We have begun to appreciate all aspect of the show colorful and today we produce show western, hunter types and even some Sport colorfuls but are still after that allusive English Pleasure buckskin which we hope to achieve in the second and third generations of our program. The colorful Morgan is really in it's infancy and we are excited to think and hope that the horses we produce today will lend to a quality future for these incredibly beautiful animals.
(Royal Gold Galena, Buckskin Andy daughter, retained by us)
Today Andy's foals are just starting to hit the show ring and are showing such promise in all aspects of the Morgan breed. Amos has matured into what many tell me is the most beautiful horse they have seen of any breed. After his bout with Shipping Fever he began to bloom, gone was the gawky un-proportionate colt and here was an animal that can only be described as exotic. Andy's foals are bold movers with a very old government look to them. Amos produces refinement and his exotic good looks and we are so excited that we took a chance on him. With an Andy daughter and an unbelievably gorgeous Amos son now recently exported to Sweden and foals in all corners of the US and also in Canada, the boys now are starting to impact the colorful Morgan world wide. We are very proud of the two.
( Royal Gold Apollo, Dunalino Morgan Amos son, now owned by Vickie Beckman, Sweden)
Unfortunately just when Amos was becoming a very popular sire, his breeding career was almost over as it began in 2008. He came down with a dangerous case of ulcers brought on by the two years of intense medications he was on after his shipping. Secondary to it, he also came down with one of the worst infections of the urinary tract my vets have seen. 6 months of back and forth the the vet hospital found me hysterical in thinking that his life would be cut so short. We could not curb the infection and he was as much at risk from the dehydration resulting from his not wanting to eat and drink as the infection itself. I feel we were blessed to heal him after the initial shipping and perhaps he will be with us much longer then he should have been. He is doing quite well now but we have decided that his health is more important then breeding a great many outside mares. The summers here in Arkansas are deadly hot and it has proven very hard on him. We have decided to breed only one or two of our own mares and no longer stand him to the public. We have a very nice Buckskin son that we will stand as a Jr. Stallion in 2010 as well as an amazing buckskin filly daughter. We hope Amos is with us for 20 more years but are thankful for every day we have from here on out. He has already made a very positive impact on the colorful, cream dilute as well as dun, Morgan. We can not ask any more of him then that!

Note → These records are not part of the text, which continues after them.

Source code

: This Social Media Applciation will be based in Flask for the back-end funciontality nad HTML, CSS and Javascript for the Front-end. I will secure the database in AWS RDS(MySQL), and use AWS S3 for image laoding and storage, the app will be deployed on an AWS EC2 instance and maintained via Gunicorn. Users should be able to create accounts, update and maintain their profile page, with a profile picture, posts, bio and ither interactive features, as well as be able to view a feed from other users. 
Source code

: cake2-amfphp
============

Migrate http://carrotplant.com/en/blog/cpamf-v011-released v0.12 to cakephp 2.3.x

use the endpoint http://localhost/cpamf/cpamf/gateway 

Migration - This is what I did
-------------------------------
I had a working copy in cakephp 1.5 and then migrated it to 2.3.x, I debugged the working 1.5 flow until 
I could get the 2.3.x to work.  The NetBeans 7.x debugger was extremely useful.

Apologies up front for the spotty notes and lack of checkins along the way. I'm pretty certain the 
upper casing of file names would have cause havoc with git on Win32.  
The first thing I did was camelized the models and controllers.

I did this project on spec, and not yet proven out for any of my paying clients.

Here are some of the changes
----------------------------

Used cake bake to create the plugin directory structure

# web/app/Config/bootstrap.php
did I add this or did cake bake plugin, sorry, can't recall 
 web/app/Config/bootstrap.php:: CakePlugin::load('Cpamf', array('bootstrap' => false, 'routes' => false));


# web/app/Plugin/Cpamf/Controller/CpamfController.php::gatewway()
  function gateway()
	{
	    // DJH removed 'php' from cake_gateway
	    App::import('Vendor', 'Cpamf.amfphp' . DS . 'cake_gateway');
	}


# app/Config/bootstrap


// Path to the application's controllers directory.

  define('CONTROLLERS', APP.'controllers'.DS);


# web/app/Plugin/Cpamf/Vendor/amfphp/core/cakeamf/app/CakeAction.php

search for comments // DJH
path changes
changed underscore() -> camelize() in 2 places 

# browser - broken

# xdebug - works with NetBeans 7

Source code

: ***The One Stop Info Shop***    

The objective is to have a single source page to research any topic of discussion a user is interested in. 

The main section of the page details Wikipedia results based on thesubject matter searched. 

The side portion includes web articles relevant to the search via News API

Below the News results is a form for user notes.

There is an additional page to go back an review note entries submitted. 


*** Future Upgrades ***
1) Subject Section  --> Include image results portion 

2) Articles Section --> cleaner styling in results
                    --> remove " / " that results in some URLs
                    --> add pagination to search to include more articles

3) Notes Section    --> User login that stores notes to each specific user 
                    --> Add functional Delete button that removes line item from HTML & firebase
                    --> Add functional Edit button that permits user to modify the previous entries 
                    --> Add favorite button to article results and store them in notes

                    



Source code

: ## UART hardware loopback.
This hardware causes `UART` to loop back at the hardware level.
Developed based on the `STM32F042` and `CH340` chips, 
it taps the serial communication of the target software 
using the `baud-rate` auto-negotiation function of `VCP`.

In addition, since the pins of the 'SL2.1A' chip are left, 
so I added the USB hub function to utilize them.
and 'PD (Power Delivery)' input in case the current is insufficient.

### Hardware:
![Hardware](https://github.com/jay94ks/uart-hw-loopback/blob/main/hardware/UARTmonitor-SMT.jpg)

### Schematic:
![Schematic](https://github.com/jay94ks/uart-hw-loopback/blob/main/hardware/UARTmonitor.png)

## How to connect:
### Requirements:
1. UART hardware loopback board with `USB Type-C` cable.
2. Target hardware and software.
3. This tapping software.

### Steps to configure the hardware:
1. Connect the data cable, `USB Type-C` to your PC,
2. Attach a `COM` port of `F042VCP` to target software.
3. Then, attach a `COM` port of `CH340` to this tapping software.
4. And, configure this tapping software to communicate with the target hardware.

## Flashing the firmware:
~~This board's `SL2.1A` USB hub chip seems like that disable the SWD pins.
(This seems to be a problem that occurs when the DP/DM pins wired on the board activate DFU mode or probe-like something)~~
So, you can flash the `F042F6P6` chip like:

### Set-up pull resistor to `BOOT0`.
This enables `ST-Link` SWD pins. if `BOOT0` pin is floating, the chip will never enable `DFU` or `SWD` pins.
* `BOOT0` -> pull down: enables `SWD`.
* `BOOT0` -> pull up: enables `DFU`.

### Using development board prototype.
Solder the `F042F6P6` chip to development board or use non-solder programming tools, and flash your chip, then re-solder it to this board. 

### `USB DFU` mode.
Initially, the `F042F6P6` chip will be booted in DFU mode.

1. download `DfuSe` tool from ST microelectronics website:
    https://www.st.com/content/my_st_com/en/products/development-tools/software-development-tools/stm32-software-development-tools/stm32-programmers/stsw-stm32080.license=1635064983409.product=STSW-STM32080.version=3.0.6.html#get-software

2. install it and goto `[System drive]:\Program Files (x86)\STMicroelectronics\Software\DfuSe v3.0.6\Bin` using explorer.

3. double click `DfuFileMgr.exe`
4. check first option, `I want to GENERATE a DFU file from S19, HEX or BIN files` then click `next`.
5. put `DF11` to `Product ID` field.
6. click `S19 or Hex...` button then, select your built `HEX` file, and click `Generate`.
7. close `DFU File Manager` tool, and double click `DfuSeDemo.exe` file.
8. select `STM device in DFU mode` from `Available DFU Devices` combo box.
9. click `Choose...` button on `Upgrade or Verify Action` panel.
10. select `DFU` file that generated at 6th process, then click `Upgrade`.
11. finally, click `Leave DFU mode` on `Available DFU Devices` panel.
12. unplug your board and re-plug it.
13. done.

( The buckskin Amos daughter Royal Gold Amarah raf out of our mare Crestfield Diana)
In closing a dear friend of mine Linda Stahl always said "Let your foals do the talking" These are words we live by. We may have not produced that one English Pleasure WC buckskin yet but we are getting closer and each animal seems better then the last. Quality mares and quality stallions produce quality foals and we accept nothing less or we will not cross the animals again. Our horses are dear to us, not numbers, and we do not make our living from breeding them. They are a fulfilled dream of mine since I was a small child. Our greatest hope for our horses is that they have a loving home for life. We try for a small number of quality foals every few years.